Pope Francis urged cardinals, who make up the top echelon of the Roman Catholic Church, on Sunday to shun the intrigue, gossip and cliques typical of a royal court.

Since his election nearly a year ago, Francis has often told his top aides not to live or behave like a privileged class. The eight-year papacy of his predecessor, Benedict, was marked by mishaps and missteps, which were often blamed on a dysfunctional Vatican bureaucracy and intrigue befitting a Renaissance court.

On Sunday, Francis celebrated a mass with 18 of the 19 new cardinals who were elevated to that rank on Saturday. One could not attend because of illness.

‘A cardinal enters the Church of Rome, not a royal court,’ Francis said in his sermon, welcoming the men into the elite group that help him run the Church in the Vatican and around the world.

‘May all of us avoid, and help others to avoid, habits and ways of acting typical of a court: intrigue, gossip, cliques, favouritism and preferences,’ he said during a solemn ceremony in St. Peter's Basilica.

‘Jesus did not come to teach us good manners or to behave as if we were at a social gathering,’ Francis told them.  It was the second consecutive day that Francis had warned cardinals to shun worldly temptations in the corridors of clerical power, either at home or in the nerve centre of the 1.2 billion-member Church.

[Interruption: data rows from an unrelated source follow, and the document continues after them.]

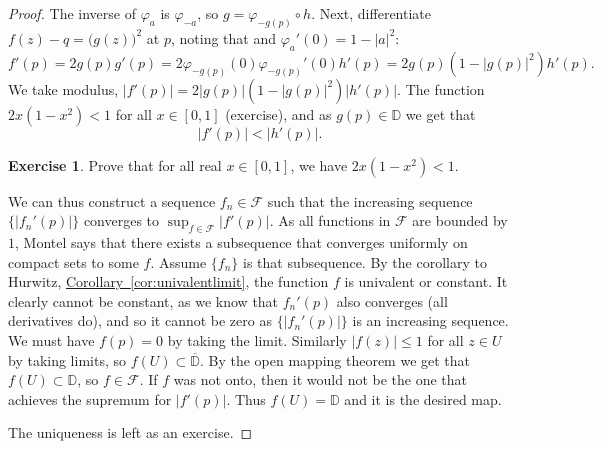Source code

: \documentclass[12pt,openany]{book}
\newcommand{\sabs}[1]{\lvert {#1} \rvert}
\newcommand{\D}{{\mathbb{D}}}
\newcommand{\sF}{{\mathscr{F}}}
\theoremstyle{plain}
\theoremstyle{remark}
\theoremstyle{definition}
\newenvironment{exbox}{%
    \def\FrameCommand{\vrule width 1pt \relax\hspace {10pt}}%
    \MakeFramed {\advance \hsize -\width \FrameRestore }%
}{%
    \endMakeFramed
}
\theoremstyle{exercise}
\newtheorem{exercise}{Exercise}[section]
\theoremstyle{example}
\newcommand{\corref}[1]{\hyperref[#1]{Corollary~\ref*{#1}}}
\begin{document}
\begin{proof}
The inverse of $\varphi_a$ is $\varphi_{-a}$, so
$g = \varphi_{-g(p)} \circ h$.
Next, differentiate
$f(z)-q = {\bigl(g(z)\bigr)}^2$ at $p$, noting that
and $\varphi_a'(0) = 1-\sabs{a}^2$:
\begin{equation*}
f'(p) = 2 g(p) g'(p) = 2 \varphi_{-g(p)} (0) \varphi_{-g(p)}'(0) h'(p)  =
2 g(p) (1-\sabs{g(p)}^2) h'(p) .
\end{equation*}
We take modulus,
$\sabs{f'(p)} = 2 \sabs{g(p)} (1-\sabs{g(p)}^2) \sabs{h'(p)}$.  The function
$2x(1-x^2) < 1$ for all $x \in [0,1]$ (exercise), and as $g(p) \in \D$ we get that
\begin{equation*}
\sabs{f'(p)} < \sabs{h'(p)} .
\end{equation*}
\begin{exbox}
\begin{exercise}
Prove that for all real $x \in [0,1]$, we have $2x(1-x^2) < 1$.
\end{exercise}
\end{exbox}

We can thus construct a sequence $f_n \in \sF$ such that the increasing sequence
$\bigl\{ \sabs{f_n'(p)} \bigr\}$ converges to $\sup_{f \in \sF}
\sabs{f'(p)}$.  As all functions in $\sF$ are bounded by $1$,
Montel says that there exists a subsequence that converges uniformly on
compact sets to some $f$.  Assume $\{ f_n \}$ is that subsequence.
By the corollary to Hurwitz,
\corref{cor:univalentlimit},
the function $f$ is univalent or constant.  It clearly cannot be constant,
as we know that $f_n'(p)$ also converges (all derivatives do), and so it
cannot be zero as 
$\bigl\{ \sabs{f_n'(p)} \bigr\}$ is an increasing sequence.
We must have $f(p) = 0$ by taking the limit.
Similarly 
$\sabs{f(z)} \leq 1$ for all $z \in U$ by taking limits,
so $f(U) \subset \overline{\D}$.
By the open mapping theorem we get that $f(U) \subset \D$, so $f \in
\sF$.  If $f$ was not onto, then it would not be the one that achieves the
supremum for $\sabs{f'(p)}$.  Thus $f(U) = \D$ and it is the desired map.

The uniqueness is left as an exercise.
\end{proof}
\end{document}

At the induction ceremony on Saturday, which was attended by ex-pope Benedict, Francis urged the cardinals to avoid rivalries and factions. It was the first time Francis and Benedict, who resigned on 28 February, 2013, had been together for a liturgical celebration.
The ‘Vatileaks’ scandal, in which Benedict's butler was arrested for leaking the pope's private papers to the media, alleged corruption in the Holy See, something the Vatican denied.

United in simplicity and service, he asked the new cardinals to remain united among themselves and with him as they advise and help him run the Church in the Vatican and beyond in a spirit of simplicity and service.
Later, addressing tens of thousands of people in St. Peter's Square for his Sunday blessing, Francis said Catholic leaders should ‘not consider themselves holders of special powers or bosses, but place themselves at the service of the community’.
They should be ‘good servants, not good bosses,’ he said.  Since his election last March as the first non-European pope in 1,300 years, Francis has attempted to infuse the Vatican and the Church with his simple style.